Wednesday, July 13, 2016

Ruining a Good Thing


 Baseball is a game so sublime it’s entering its third century of popularity in this country.  If Fox Television has any say in it, there won’t be a fourth century.

The one intelligent comment I heard all night came from color commentator John Smoltz, that hitters would be swinging at the first and second pitch because they were facing, well, All-Stars on the mound.  What that led to was 1-2-3 innings that took less time than the commercials that ran afterwards.

Then again, the less time play-by-play announcer Joe Buck gets to talk is a good thing.  Buck couldn’t even be bothered to follow the game.  New pitcher?  Figure it out who he is.  New batter?  Ditto.  Buck’s stream of consciousness would drown a whale.  This assault by jabber went on for three hours and five minutes.  Think about it.  Fox stretched a 4-2 game into three-plus agonizing hours.
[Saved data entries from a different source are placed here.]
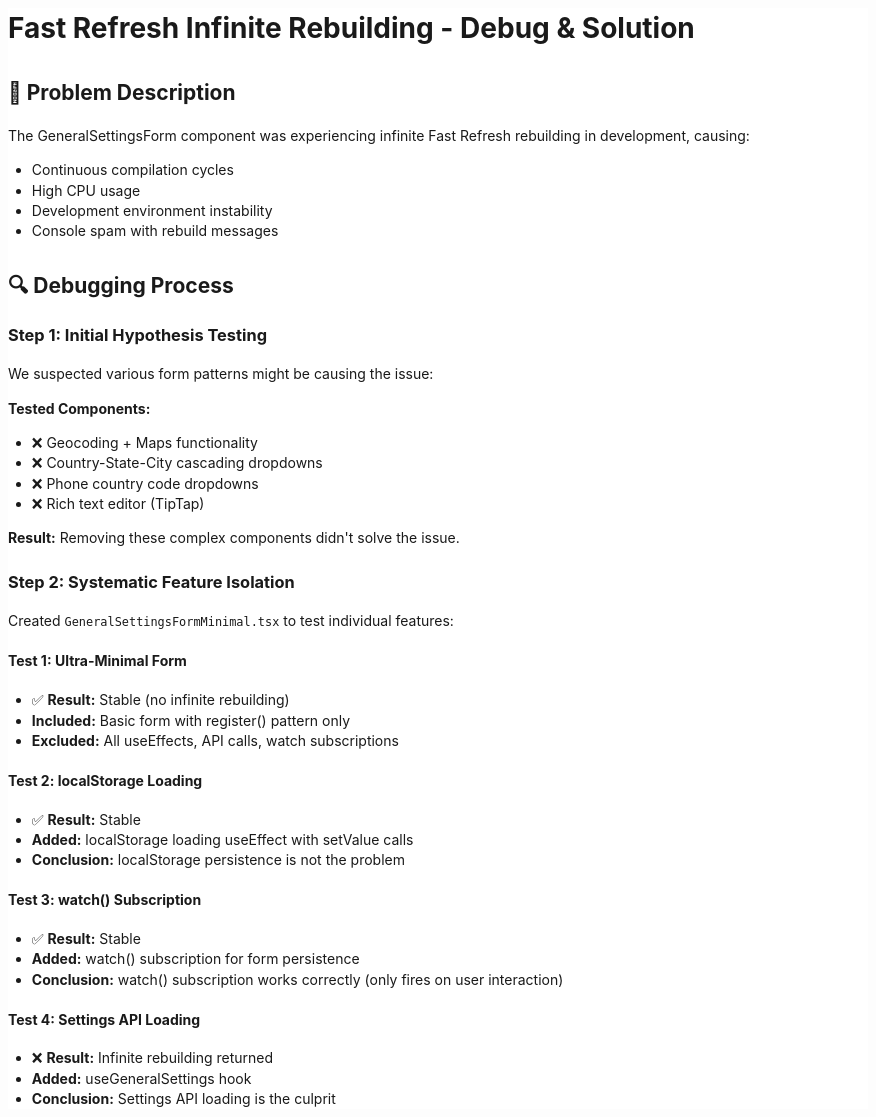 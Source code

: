 # Fast Refresh Infinite Rebuilding - Debug & Solution

## 🚨 Problem Description

The GeneralSettingsForm component was experiencing infinite Fast Refresh rebuilding in development, causing:

- Continuous compilation cycles
- High CPU usage
- Development environment instability
- Console spam with rebuild messages

## 🔍 Debugging Process

### Step 1: Initial Hypothesis Testing

We suspected various form patterns might be causing the issue:

**Tested Components:**

- ❌ Geocoding + Maps functionality
- ❌ Country-State-City cascading dropdowns
- ❌ Phone country code dropdowns
- ❌ Rich text editor (TipTap)

**Result:** Removing these complex components didn't solve the issue.

### Step 2: Systematic Feature Isolation

Created `GeneralSettingsFormMinimal.tsx` to test individual features:

#### Test 1: Ultra-Minimal Form

- ✅ **Result:** Stable (no infinite rebuilding)
- **Included:** Basic form with register() pattern only
- **Excluded:** All useEffects, API calls, watch subscriptions

#### Test 2: localStorage Loading

- ✅ **Result:** Stable
- **Added:** localStorage loading useEffect with setValue calls
- **Conclusion:** localStorage persistence is not the problem

#### Test 3: watch() Subscription

- ✅ **Result:** Stable
- **Added:** watch() subscription for form persistence
- **Conclusion:** watch() subscription works correctly (only fires on user interaction)

#### Test 4: Settings API Loading

- ❌ **Result:** Infinite rebuilding returned
- **Added:** useGeneralSettings hook
- **Conclusion:** Settings API loading is the culprit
Part of it involved the “war” on cancer, where everybody in Petco Park got up with signs bearing the names of people they were standing up for.  I don’t know.  If we are at war with this disease, I’d say we’re somewhere between Dunkirk and Pearl Harbor, maybe as far as April 1942, but not a whole lot more.  But you’d think we were on the outskirts of Berlin from the sounds of it.  And one of the sponsors contributed $10,000 for every homerun hit; there were two.  But in a war you sacrifice in order to win.  Why weren’t sponsors and Fox and MLB offering $1 million, no $10 million, a shot?  Maybe because it was all for show.